──────── Data supplied ────────

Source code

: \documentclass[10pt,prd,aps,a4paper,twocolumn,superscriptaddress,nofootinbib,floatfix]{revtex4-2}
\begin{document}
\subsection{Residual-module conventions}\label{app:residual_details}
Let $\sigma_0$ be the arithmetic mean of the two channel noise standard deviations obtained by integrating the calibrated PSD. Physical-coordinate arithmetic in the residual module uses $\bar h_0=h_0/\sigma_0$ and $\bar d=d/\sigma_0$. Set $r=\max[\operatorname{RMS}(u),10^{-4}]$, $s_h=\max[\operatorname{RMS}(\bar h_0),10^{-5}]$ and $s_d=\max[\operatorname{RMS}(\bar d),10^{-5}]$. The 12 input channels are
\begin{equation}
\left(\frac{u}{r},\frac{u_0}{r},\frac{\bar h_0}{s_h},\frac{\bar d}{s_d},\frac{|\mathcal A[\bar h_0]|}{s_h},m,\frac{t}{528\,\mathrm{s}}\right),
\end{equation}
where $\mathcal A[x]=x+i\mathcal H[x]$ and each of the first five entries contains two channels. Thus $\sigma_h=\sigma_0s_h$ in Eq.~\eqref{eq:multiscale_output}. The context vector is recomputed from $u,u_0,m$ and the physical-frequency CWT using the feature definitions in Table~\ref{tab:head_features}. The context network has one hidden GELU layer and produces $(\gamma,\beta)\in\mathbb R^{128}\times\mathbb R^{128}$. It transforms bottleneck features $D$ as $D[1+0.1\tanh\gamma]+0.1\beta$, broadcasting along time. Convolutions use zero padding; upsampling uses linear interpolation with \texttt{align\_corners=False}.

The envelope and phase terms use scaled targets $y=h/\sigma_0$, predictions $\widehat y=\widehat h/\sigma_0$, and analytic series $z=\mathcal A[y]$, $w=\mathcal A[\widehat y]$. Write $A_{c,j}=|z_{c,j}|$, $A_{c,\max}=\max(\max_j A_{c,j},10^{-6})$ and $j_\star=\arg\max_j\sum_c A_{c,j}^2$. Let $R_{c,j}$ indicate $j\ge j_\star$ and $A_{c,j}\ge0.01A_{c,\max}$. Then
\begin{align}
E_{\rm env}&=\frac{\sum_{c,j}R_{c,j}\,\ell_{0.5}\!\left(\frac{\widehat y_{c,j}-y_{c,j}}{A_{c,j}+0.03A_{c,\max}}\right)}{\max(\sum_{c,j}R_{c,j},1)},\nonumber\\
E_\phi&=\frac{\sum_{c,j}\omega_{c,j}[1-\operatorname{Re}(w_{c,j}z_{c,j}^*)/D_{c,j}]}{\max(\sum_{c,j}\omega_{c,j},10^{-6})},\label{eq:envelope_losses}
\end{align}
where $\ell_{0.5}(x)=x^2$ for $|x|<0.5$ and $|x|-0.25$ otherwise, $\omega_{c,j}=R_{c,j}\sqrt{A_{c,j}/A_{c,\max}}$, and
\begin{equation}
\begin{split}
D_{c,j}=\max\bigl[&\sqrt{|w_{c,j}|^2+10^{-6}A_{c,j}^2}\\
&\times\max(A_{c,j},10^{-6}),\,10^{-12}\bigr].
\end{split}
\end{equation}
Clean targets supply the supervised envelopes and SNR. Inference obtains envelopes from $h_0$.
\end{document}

────────

_Brief:_ Copy all of the data exactly. Skip nothing.

_Response for this exercise:_
Source code

: \documentclass[10pt,prd,aps,a4paper,twocolumn,superscriptaddress,nofootinbib,floatfix]{revtex4-2}
\begin{document}
\subsection{Residual-module conventions}\label{app:residual_details}
Let $\sigma_0$ be the arithmetic mean of the two channel noise standard deviations obtained by integrating the calibrated PSD. Physical-coordinate arithmetic in the residual module uses $\bar h_0=h_0/\sigma_0$ and $\bar d=d/\sigma_0$. Set $r=\max[\operatorname{RMS}(u),10^{-4}]$, $s_h=\max[\operatorname{RMS}(\bar h_0),10^{-5}]$ and $s_d=\max[\operatorname{RMS}(\bar d),10^{-5}]$. The 12 input channels are
\begin{equation}
\left(\frac{u}{r},\frac{u_0}{r},\frac{\bar h_0}{s_h},\frac{\bar d}{s_d},\frac{|\mathcal A[\bar h_0]|}{s_h},m,\frac{t}{528\,\mathrm{s}}\right),
\end{equation}
where $\mathcal A[x]=x+i\mathcal H[x]$ and each of the first five entries contains two channels. Thus $\sigma_h=\sigma_0s_h$ in Eq.~\eqref{eq:multiscale_output}. The context vector is recomputed from $u,u_0,m$ and the physical-frequency CWT using the feature definitions in Table~\ref{tab:head_features}. The context network has one hidden GELU layer and produces $(\gamma,\beta)\in\mathbb R^{128}\times\mathbb R^{128}$. It transforms bottleneck features $D$ as $D[1+0.1\tanh\gamma]+0.1\beta$, broadcasting along time. Convolutions use zero padding; upsampling uses linear interpolation with \texttt{align\_corners=False}.

The envelope and phase terms use scaled targets $y=h/\sigma_0$, predictions $\widehat y=\widehat h/\sigma_0$, and analytic series $z=\mathcal A[y]$, $w=\mathcal A[\widehat y]$. Write $A_{c,j}=|z_{c,j}|$, $A_{c,\max}=\max(\max_j A_{c,j},10^{-6})$ and $j_\star=\arg\max_j\sum_c A_{c,j}^2$. Let $R_{c,j}$ indicate $j\ge j_\star$ and $A_{c,j}\ge0.01A_{c,\max}$. Then
\begin{align}
E_{\rm env}&=\frac{\sum_{c,j}R_{c,j}\,\ell_{0.5}\!\left(\frac{\widehat y_{c,j}-y_{c,j}}{A_{c,j}+0.03A_{c,\max}}\right)}{\max(\sum_{c,j}R_{c,j},1)},\nonumber\\
E_\phi&=\frac{\sum_{c,j}\omega_{c,j}[1-\operatorname{Re}(w_{c,j}z_{c,j}^*)/D_{c,j}]}{\max(\sum_{c,j}\omega_{c,j},10^{-6})},\label{eq:envelope_losses}
\end{align}
where $\ell_{0.5}(x)=x^2$ for $|x|<0.5$ and $|x|-0.25$ otherwise, $\omega_{c,j}=R_{c,j}\sqrt{A_{c,j}/A_{c,\max}}$, and
\begin{equation}
\begin{split}
D_{c,j}=\max\bigl[&\sqrt{|w_{c,j}|^2+10^{-6}A_{c,j}^2}\\
&\times\max(A_{c,j},10^{-6}),\,10^{-12}\bigr].
\end{split}
\end{equation}
Clean targets supply the supervised envelopes and SNR. Inference obtains envelopes from $h_0$.
\end{document}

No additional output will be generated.